Good morning Rebels, and welcome back to my life.
Well, after doing Tolkien Tuesdays two weeks in a row now, I feel absolutely comfortable committing myself to another weekly scheduled thing.
Impulse control? What are you talking about? I don’t…I…*shrug*.
I actually had the idea for this one BEFORE Tolkien Tuesdays and it’s called Writer Wednesdays, and basically I want to talk about the art, the craft, the SCIENCE, of writing.
Today, since this is the beginning of Writer Wednesdays, I want to talk about the beginning of every series, book, short story, or essay: the idea.
No book happens without an idea. Indeed, no story happens without an idea. The idea is usually the first thing you come up with.
Especially in genre fiction, the idea is vital. In sci-fi we could imagine a society where space travel at relativistic speeds means everyone who goes world to world is decades out of date by the time they arrive at their destination.
Or we imagine a fantasy world where dragons are the predominant race and humans are their slaves.
In thrillers, you could have a special operation team-up with an ex-Gurkha and a Navy Seal.
In mystery, a man is found with his own hand wrapped around the knife that killed him—but the hand is severed, and the knife is in his back.
In romance, an unusual situation in Victorian times where a woman is the only legal heir to her father’s duchy.
Great ideas are all around us and there are a thousand variations on them and, to be completely and totally honest—they’re kind of the easy part.

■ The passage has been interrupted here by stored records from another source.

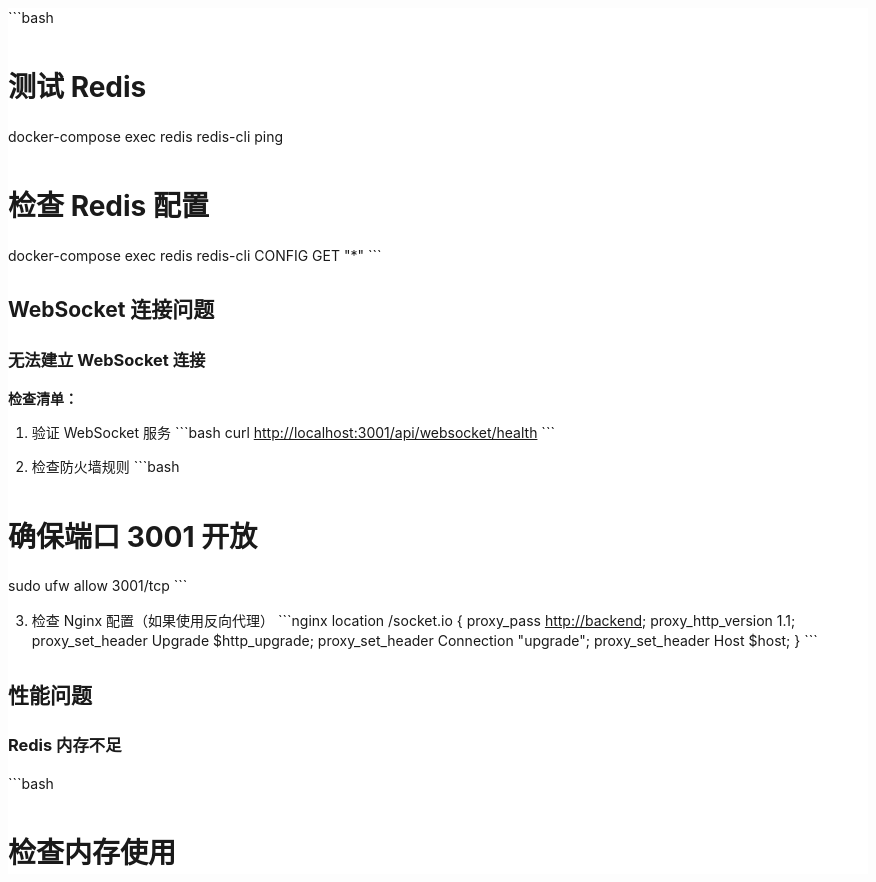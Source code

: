 \`\`\`bash

# 测试 Redis

docker-compose exec redis redis-cli ping

# 检查 Redis 配置

docker-compose exec redis redis-cli CONFIG GET "\*"
\`\`\`

## WebSocket 连接问题

### 无法建立 WebSocket 连接

**检查清单：**

1. 验证 WebSocket 服务
   \`\`\`bash
   curl <http://localhost:3001/api/websocket/health>
   \`\`\`

2. 检查防火墙规则
   \`\`\`bash

# 确保端口 3001 开放

sudo ufw allow 3001/tcp
\`\`\`

3. 检查 Nginx 配置（如果使用反向代理）
   \`\`\`nginx
   location /socket.io {
   proxy_pass <http://backend>;
   proxy_http_version 1.1;
   proxy_set_header Upgrade $http_upgrade;
   proxy_set_header Connection "upgrade";
   proxy_set_header Host $host;
   }
   \`\`\`

## 性能问题

### Redis 内存不足

\`\`\`bash

# 检查内存使用
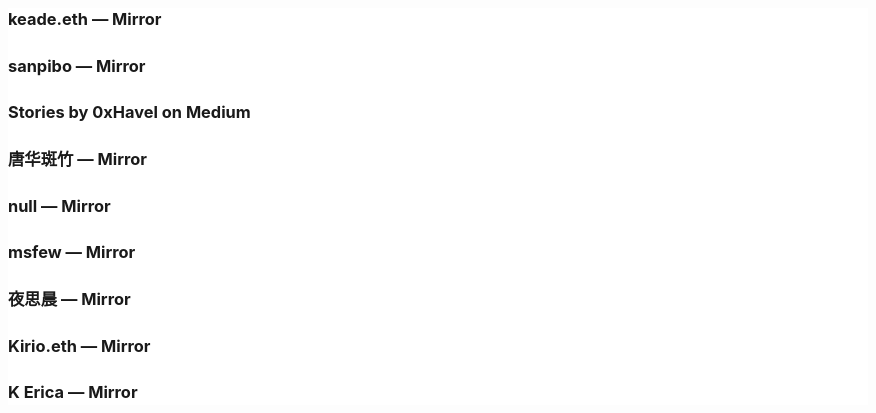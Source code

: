 





###  keade.eth — Mirror







###  sanpibo — Mirror







###  Stories by 0xHavel on Medium











###  唐华斑竹 — Mirror







###  null — Mirror







###  msfew — Mirror







###  夜思晨 — Mirror







###  Kirio.eth — Mirror







###  K Erica — Mirror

They are in fact so easy, that if you are a writer and you happen to know other people who are NOT writers, you are probably assaulted with ideas at parties.
People will come up to you and say, “Hey, I’ve always had this great idea for a book. PHLEH.”
And you listen patiently, tell them it sounds great, and move on with your life, probably sitting in the corner of the room and wishing you were back home at your computer writing.
Why don’t their ideas appeal to you? And why, even when you think you have a good idea, can you find it so hard to get started on your novel?
The reason is simple: an IDEA is not a STORY.
An IDEA usually concerns your setting, or your main character, or your time period, or an unusual circumstance that forms the sort of packaging FOR your story—but it is NOT your story.
There’s one thing wrong with all the ideas I listed earlier, and with every idea people try to spout at you at parties: they lack the essential elements of a story.
Those elements are the protagonist, the antagonist, the protagonist’s goal, the obstacles (which usually include the antagonist), and the stakes—which lead you to your ending and tell you whether it’s going to be a happy one or a sad one.
Without those five things AT A MINIMUM, you do not have a story. You merely have an idea.
So if we take those same story ideas I said earlier and install our five essential parts of a story, you have the actual beginnings of some novels:
In a society with relativistic space travel, a man is shanghaied away from his lover’s planet and must find a way to return without light-speed travel, or she will grow old and die without him.
A human slave meets a dragon sympathizer and together they plot the overthrow of the dragon emperor Blacktooth, who will make an example of the slave’s entire clan if her plot is discovered.
An ex-Gurkha and a Navy Seal must join forces to stop a bloodthirsty tyrant from rising to power in Mongolia, or he’ll kill the entire Seal team as well as the Gurkha’s daughter, all of whom he captured in a raid.
Buck Bendig, ace private eye, must solve one last mystery of the backstabbed man with the severed hand, in hopes of winning back the wife who left him in disgrace—but the real killer may be closer than he thinks.
Elizabeth, the girl who inherited her father’s duchy, takes on a new and strapping stable boy Dante—only to learn Dante is an ex-duke, disgraced and stripped of his title, and together they must resist the rapacious lords who wish to encroach on Elizabeth’s holdings.
The original ideas were springboards, yes, they led us TO the story, but they were NOT the story.
And the thing is, those ideas could have been the framework for a thousand DIFFERENT stories, but without them—they’re just ideas.
I hope you’ve found this at least somewhat helpful, Rebels, let me know in the comments and whatnot. As always, thank you for watching and I will see you tomorrow. Maybe. Byyye.